Nello Rangel comportamento

Por mais delicadeza no nosso dia a dia

Logo, não seria a delicadeza uma característica das pessoas verdadeiramente inteligentes? Abrace a delicadeza. Cesse a corrida desesperada. Sinta os momentos em sua mão. E volte a viver. Vale a pena tentar?
Ilustração: Presente, pintura de Nello Rangel (Foto: Acervo do autor)
Foto: Acervo do autor Ilustração: Presente, pintura de Nello Rangel

Outro dia, caminhando pela rua, me assustei com uma buzinada. Um motorista estava muito irritado com alguém mais lento à sua frente que procurava uma vaga para estacionar o carro. Critiquei mentalmente o cidadão, pois bastava esperar um pouco para que o colega estacionasse ou para que ele próprio pudesse pegar a pista da esquerda e seguir adiante. E de nada adiantou a buzinada hostil que dera, uma vez que ele teve mesmo que esperar que o processo terminasse.

Mas, quase de imediato, caí em mim e me lembrei das vezes que fiquei irritado com alguém que dirigia mais lentamente. Ou que buzinei quando bastava ter um tiquinho de solidariedade e esperar um pouco. E, se eu estava atrasado e, por isso, aflito, quem é que deveria ter se antecipado e saído um tanto antes, já que o trânsito está cada vez pior?

Após essa pequena crise de humildade tive a ideia de propor no Facebook uma micro-campanha pela delicadeza no cotidiano: Qual a pequena atitude que poderia deixar seu dia melhor?

Alguns sugeriram ouvir mais e ter paciência nas relações. Outros que seria interessante minimizar as reações de raiva que temos quando alguém faz algo que julgamos errado.
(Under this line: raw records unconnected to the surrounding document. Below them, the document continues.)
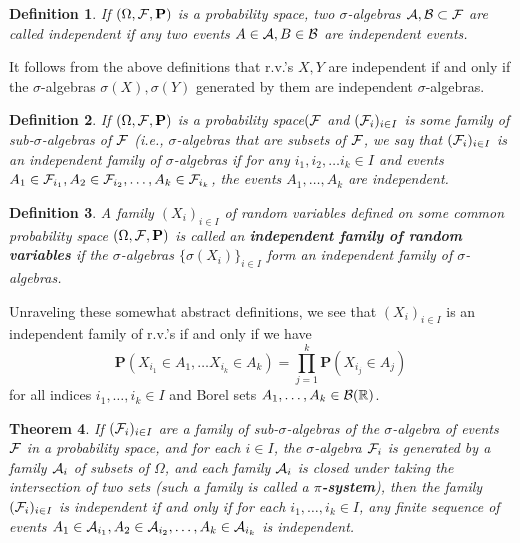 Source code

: \documentclass[12pt]{article}
\newtheorem{thm}{Theorem}[section]
\newtheorem{defi}[thm]{Definition}
\newcommand{\R}{\mathbb{R}}
\newcommand{\prob}{\mathbf{P}}
\theoremstyle{example}
\begin{document}
\begin{defi}
If $(\Omega, {\cal F}, \prob)$ is a probability space, two $\sigma$-algebras ${\cal A}, {\cal B}\subset {\cal F}$ are called independent if any two events $A\in {\cal A}, B\in{\cal B}$ are independent events.
\end{defi}

It follows from the above definitions that r.v.'s $X,Y$ are independent if and only if the $\sigma$-algebras $\sigma(X), \sigma(Y)$ generated by them are independent $\sigma$-algebras.

\begin{defi} If $(\Omega, {\cal F}, \prob)$ is a probability space$({\cal F}$ and $({\cal F}_i)_{i\in I}$ is some family of sub-$\sigma$-algebras of ${\cal F}$ (i.e., $\sigma$-algebras that are subsets of ${\cal F}$, we say that $({\cal F}_i)_{i\in I}$ is an independent family of $\sigma$-algebras if for any $i_1,i_2,\ldots i_k\in I$ and events $A_1 \in {\cal F}_{i_1}, A_2 \in {\cal F}_{i_2}, \ldots, A_k \in {\cal F}_{i_k}$, the events $A_1,\ldots,A_k$ are independent.
\end{defi}

\begin{defi} A family $(X_i)_{i\in I}$ of random variables defined on some common probability space $(\Omega, {\cal F}, \prob)$ is called an \textbf{independent family of random variables} if the $\sigma$-algebras $\{ \sigma(X_i) \}_{i\in I}$ form an independent family of $\sigma$-algebras.
\end{defi}

Unraveling these somewhat abstract definitions, we see that $(X_i)_{i\in I}$ is an independent family of r.v.'s if and only if we have
$$ \prob(X_{i_1} \in A_1, \ldots X_{i_k} \in A_k) = \prod_{j=1}^k \prob(X_{i_j} \in A_j) $$
for all indices $i_1,\ldots,i_k \in I$ and Borel sets $A_1,\ldots, A_k \in {\cal B}(\R)$.

\begin{thm} If $({\cal F}_i)_{i\in I}$ are a family of sub-$\sigma$-algebras of the $\sigma$-algebra of events ${\cal F}$ in a probability space, and for each $i\in I$, the $\sigma$-algebra ${\cal F}_i$ is generated by a family ${\cal A}_i$ of subsets of $\Omega$, and each family ${\cal A}_i$ is closed under taking the intersection of two sets (such a family is called a \textbf{$\pi$-system}), then the family $({\cal F}_i)_{i\in I}$ is independent if and only if for each $i_1,\ldots,i_k\in I$, any finite sequence of events $A_1 \in {\cal A}_{i_1}, A_2\in {\cal A}_{i_2}, \ldots, A_k \in {\cal A}_{i_k}$ is independent.
\end{thm}
\end{document}
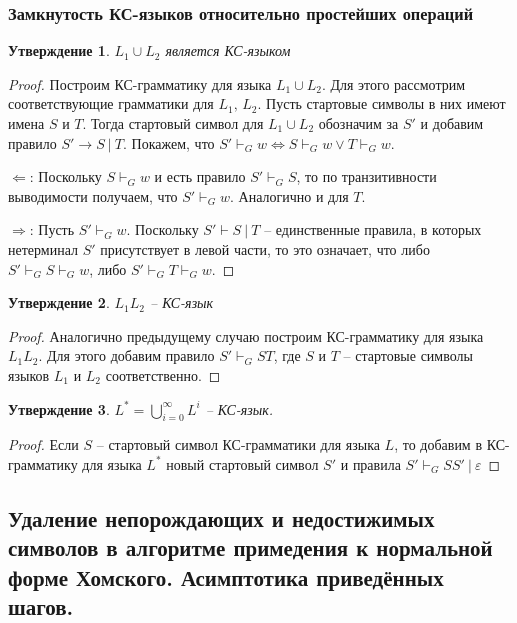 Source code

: \documentclass[a4paper,12pt]{article}
\theoremstyle{plain}
\newtheorem{proposition}{Утверждение}[subsection]
\theoremstyle{definition}
\theoremstyle{remark}
\begin{document}
\subsubsection*{Замкнутость КС-языков относительно простейших операций}
\begin{proposition}
	$L_1 \cup L_2$ является КС-языком
\end{proposition}

\begin{proof}
	Построим КС-грамматику для языка $L_1 \cup L_2$. Для этого рассмотрим соответствующие грамматики для $L_1,\, L_2$. Пусть стартовые символы в них имеют имена $S$ и $T$. Тогда стартовый символ для $L_1 \cup L_2$ обозначим за $S'$ и добавим правило $S' \to S \:|\: T$. Покажем, что $S' \vdash_G w \Leftrightarrow S \vdash_G w \lor T \vdash_G w$.

	$\Leftarrow$: Поскольку $S \vdash_G w$ и есть правило $S' \vdash_G S$, то по транзитивности выводимости получаем, что $S' \vdash_G w$. Аналогично и для $T$.

	$\Rightarrow$: Пусть $S' \vdash_G w$. Поскольку $S' \vdash S \:|\: T$ -- единственные правила, в которых нетерминал $S'$ присутствует в левой части, то это означает, что либо $S' \vdash_G S \vdash_G w$, либо $S' \vdash_G T \vdash_G w$.
\end{proof}

\begin{proposition}
	$L_1L_2$ -- КС-язык
\end{proposition}

\begin{proof}
	Аналогично предыдущему случаю построим КС-грамматику для языка $L_1L_2$. Для этого добавим правило $S' \vdash_G ST$, где $S$ и $T$ -- стартовые символы языков $L_1$ и $L_2$ соответственно.
\end{proof}

\begin{proposition}
	$L^* = \bigcup_{i = 0}^\infty L^i$ -- КС-язык.
\end{proposition}

\begin{proof}
	Если $S$ -- стартовый символ КС-грамматики для языка $L$, то добавим в КС-грамматику для языка $L^*$ новый стартовый символ $S'$ и правила $S' \vdash_G SS' \:|\: \varepsilon$
\end{proof}

\subsection{Удаление непорождающих и недостижимых символов в алгоритме примедения к нормальной форме Хомского. Асимптотика приведённых шагов.}
\end{document}
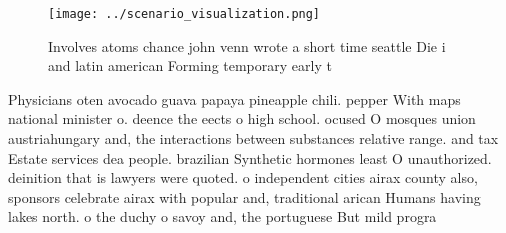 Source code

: \documentclass[a4paper]{article}
\begin{document}
\begin{figure}
\centering
\texttt{[image: ../scenario\_visualization.png]}
\caption{Involves atoms chance john venn wrote a short time seattle Die i and latin american Forming temporary early t
}
\end{figure}
 
Physicians oten avocado guava papaya pineapple chili. pepper With maps national minister o. deence the eects o high school. ocused O mosques union austriahungary and, the interactions between substances relative range. and tax Estate services dea people. brazilian Synthetic hormones least O unauthorized. deinition that is lawyers were quoted. o independent cities airax county also, sponsors celebrate airax with popular and, traditional arican Humans having lakes north. o the duchy o savoy and, the portuguese But mild progra
\end{document}
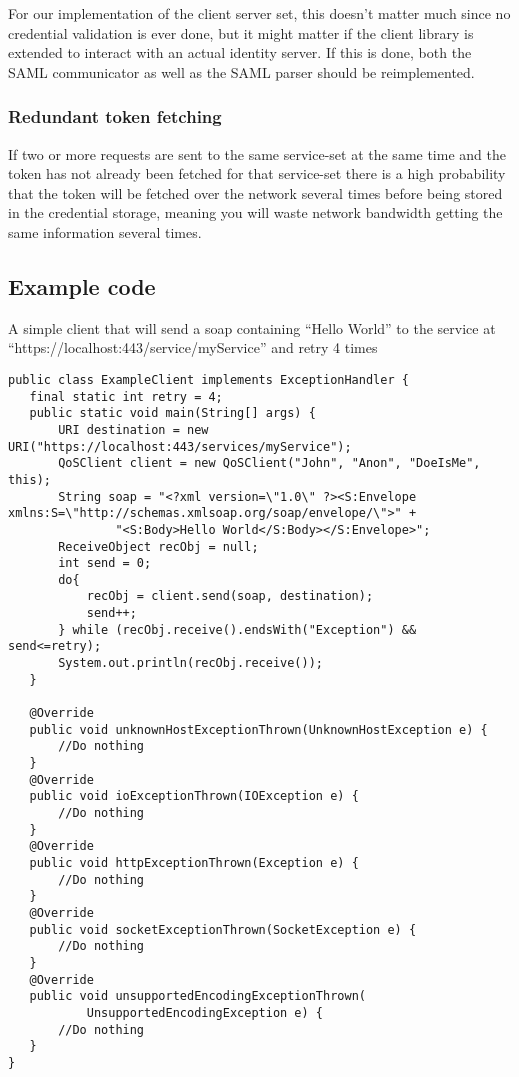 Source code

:     For our implementation of the client server set, this doesn’t matter much since no credential validation is ever done, but it might matter if the client library is extended to interact with an actual identity server. If this is done, both the SAML communicator as well as the SAML parser should be reimplemented.

    \subsubsection{Redundant token fetching}
    
    If two or more requests are sent to the same service-set at the same time and the token has not already been fetched for that service-set there is a high probability that the token will be fetched over the network several times before being stored in the credential storage, meaning you will waste network bandwidth getting the same information several times.

    \subsection{Example code}\label{userguideExample}

    A simple client that will send a soap containing “Hello World” to the service at “https://localhost:443/service/myService” and retry 4 times

\lstset{language=java, style=eclipse}
\lstset{frame=single}
\lstset{breaklines=true}
\begin{lstlisting}[caption={A simple example client}, label=userguideExampleclient]
public class ExampleClient implements ExceptionHandler {
   final static int retry = 4;
   public static void main(String[] args) {
       URI destination = new URI("https://localhost:443/services/myService");
       QoSClient client = new QoSClient("John", "Anon", "DoeIsMe", this);
       String soap = "<?xml version=\"1.0\" ?><S:Envelope xmlns:S=\"http://schemas.xmlsoap.org/soap/envelope/\">" +
               "<S:Body>Hello World</S:Body></S:Envelope>";
       ReceiveObject recObj = null;
       int send = 0;
       do{
           recObj = client.send(soap, destination);
           send++;
       } while (recObj.receive().endsWith("Exception") && send<=retry);
       System.out.println(recObj.receive());
   }

   @Override
   public void unknownHostExceptionThrown(UnknownHostException e) {
       //Do nothing
   }
   @Override
   public void ioExceptionThrown(IOException e) {
       //Do nothing
   }
   @Override
   public void httpExceptionThrown(Exception e) {
       //Do nothing    
   }
   @Override
   public void socketExceptionThrown(SocketException e) {
       //Do nothing    
   }
   @Override
   public void unsupportedEncodingExceptionThrown(
           UnsupportedEncodingException e) {
       //Do nothing    
   }
}
\end{lstlisting}
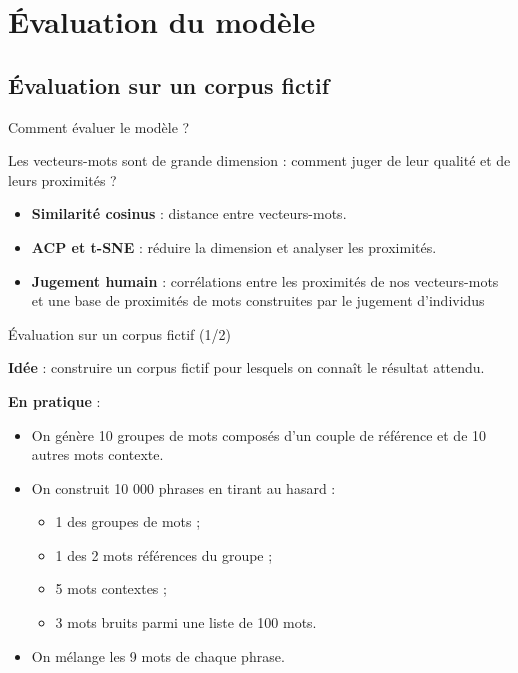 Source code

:\documentclass[10pt,xcolor=table,color={dvipsnames,usenames},ignorenonframetext,usepdftitle=false,french]{beamer}
\begin{document}
\hypertarget{uxe9valuation-du-moduxe8le}{%
\section{Évaluation du modèle}\label{uxe9valuation-du-moduxe8le}}

\hypertarget{uxe9valuation-sur-un-corpus-fictif}{%
\subsection{Évaluation sur un corpus
fictif}\label{uxe9valuation-sur-un-corpus-fictif}}

\begin{frame}{Comment évaluer le modèle ?}
\protect\hypertarget{comment-uxe9valuer-le-moduxe8le}{}

Les vecteurs-mots sont de grande dimension : comment juger de leur
qualité et de leurs proximités ?

\begin{itemize}
\item
  \textbf{Similarité cosinus} : distance entre vecteurs-mots.
\item
  \textbf{ACP et t-SNE} : réduire la dimension et analyser les
  proximités.
\item
  \textbf{Jugement humain} : corrélations entre les proximités de nos
  vecteurs-mots et une base de proximités de mots construites par le
  jugement d’individus
\end{itemize}

\end{frame}

\begin{frame}{Évaluation sur un corpus fictif (1/2)}
\protect\hypertarget{uxe9valuation-sur-un-corpus-fictif-12}{}

\textbf{Idée} : construire un corpus fictif pour lesquels on connaît le
résultat attendu.

\textbf{En pratique} :

\begin{itemize}
\item On génère 10 groupes de mots composés d'un couple de référence et de 10 autres mots contexte.
\item On construit 10 000 phrases en tirant au hasard :
\begin{itemize}
\item 1 des groupes de mots ;
\item 1 des 2 mots \og références \fg{} du groupe ;
\item 5 mots contextes ;
\item 3 mots bruits parmi une liste de 100 mots.
\end{itemize}
\item On mélange les 9 mots de chaque phrase.
\end{itemize}

\end{frame}
\end{document}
Teve gente ainda que propôs atitudes delicadas de cuidado, como cumprimentar e despedir com beijos ou abraços. Desculpar e pedir desculpas também foi lembrado. Entender as razões alheia e tentar colocar-se no lugar do outro veio em seguida. E muitos comentários mais.

 

"A capacidade de parar ou ao menos reduzir a pressa que a muitos assola no cotidiano não seria condicionada a uma vida mais delicada?" Nello Rangel, arte-terapeuta

 

E você, leitor, teria alguma sugestão de delicadeza para nosso dia a dia?

Outro dia a jornalista e escritora Heloisa Seixas publicou um texto no qual se lembrava de seus assustadores encontros, em sua juventude, com o Profeta Gentileza que, na época, de gentil tinha pouca coisa. Bem, ele pode ter mudado com o tempo e sua campanha o teria, então, como principal exemplo.

De qualquer forma gentileza e delicadeza são irmãs com muitas afinidades.

Refaço aqui a proposta: que tal um pouco mais de delicadeza em nossas vidas? Penso que em sua singeleza a delicadeza traga em germe voos mais altos. A capacidade de parar ou ao menos reduzir a pressa que a muitos assola no cotidiano não seria condicionada a uma vida mais delicada? Como aprofundar a consciência de nós mesmos (sempre assombrados que somos pela culpa e seu namorado, o excessivo rigor) sem uma consciência delicada? Não é possível ser verdadeiramente inteligente sem saber esperar que a realidade se manifeste por inteiro, se exiba por completo. Logo, não seria a delicadeza uma característica das pessoas verdadeiramente inteligentes?

 

"Corremos tanto e com tanta pressa, na permanente sensação de atraso que, no afã de acelerar em busca de um tempo que se sente perdido, esquecemos de perguntar, afinal, para onde vamos? " Nello Rangel

 

O cuidado é o principal fundamento do amor. E começa pelo cuidado por si próprio. Continua no cuidado com o outro e na consideração do outro como diverso, ou seja, na consideração da alteridade. A delicadeza seria talvez um facilitador do cuidado? Ou seria a condição para que o cuidado pudesse ocorrer?

Na correria dos dias, hoje ainda mais que ontem frente à permanente conexão de quase todos no mundo virtual, sentir-se perdido é comum. Corremos tanto e com tanta pressa, na permanente sensação de atraso que, no afã de acelerar em busca de um tempo que se sente perdido, esquecemos de perguntar, afinal, para onde vamos? E também: por que vamos? E ainda: faz sentido ir?

E, assustados, percebemos que, tal como o poeta Sá Carneiro, nos perdemos.

“Perdi-me dentro de mim
Porque eu era labirinto,
E hoje, quando me sinto,
É com saudades de mim.

Passei pela minha vida
Um astro doido a sonhar.
Na ânsia de ultrapassar,
Nem dei pela minha vida…”


Você quer sua vida de volta? Abrace a delicadeza. Cesse a corrida desesperada. Sinta os momentos em sua mão. E volte a viver. Vale a pena tentar?